*** Task material ***

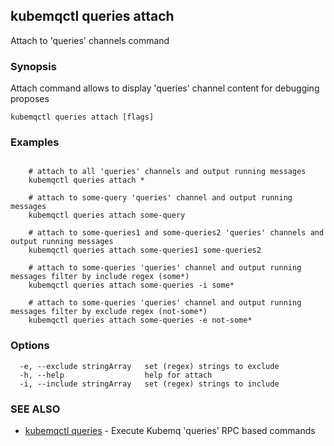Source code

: ## kubemqctl queries attach

Attach to 'queries' channels command

### Synopsis

Attach command allows to display 'queries' channel content for debugging proposes

```
kubemqctl queries attach [flags]
```

### Examples

```

	# attach to all 'queries' channels and output running messages
	kubemqctl queries attach *
	
	# attach to some-query 'queries' channel and output running messages
	kubemqctl queries attach some-query

	# attach to some-queries1 and some-queries2 'queries' channels and output running messages
	kubemqctl queries attach some-queries1 some-queries2 

	# attach to some-queries 'queries' channel and output running messages filter by include regex (some*)
	kubemqctl queries attach some-queries -i some*

	# attach to some-queries 'queries' channel and output running messages filter by exclude regex (not-some*)
	kubemqctl queries attach some-queries -e not-some*

```

### Options

```
  -e, --exclude stringArray   set (regex) strings to exclude
  -h, --help                  help for attach
  -i, --include stringArray   set (regex) strings to include
```

### SEE ALSO

* [kubemqctl queries](kubemqctl_queries.md)	 - Execute Kubemq 'queries' RPC based commands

*** End of Task material ***

What to do – Show each line from the listing above that includes the word "exclude".

Written solution –
	# attach to some-queries 'queries' channel and output running messages filter by exclude regex (not-some*)
  -e, --exclude stringArray   set (regex) strings to exclude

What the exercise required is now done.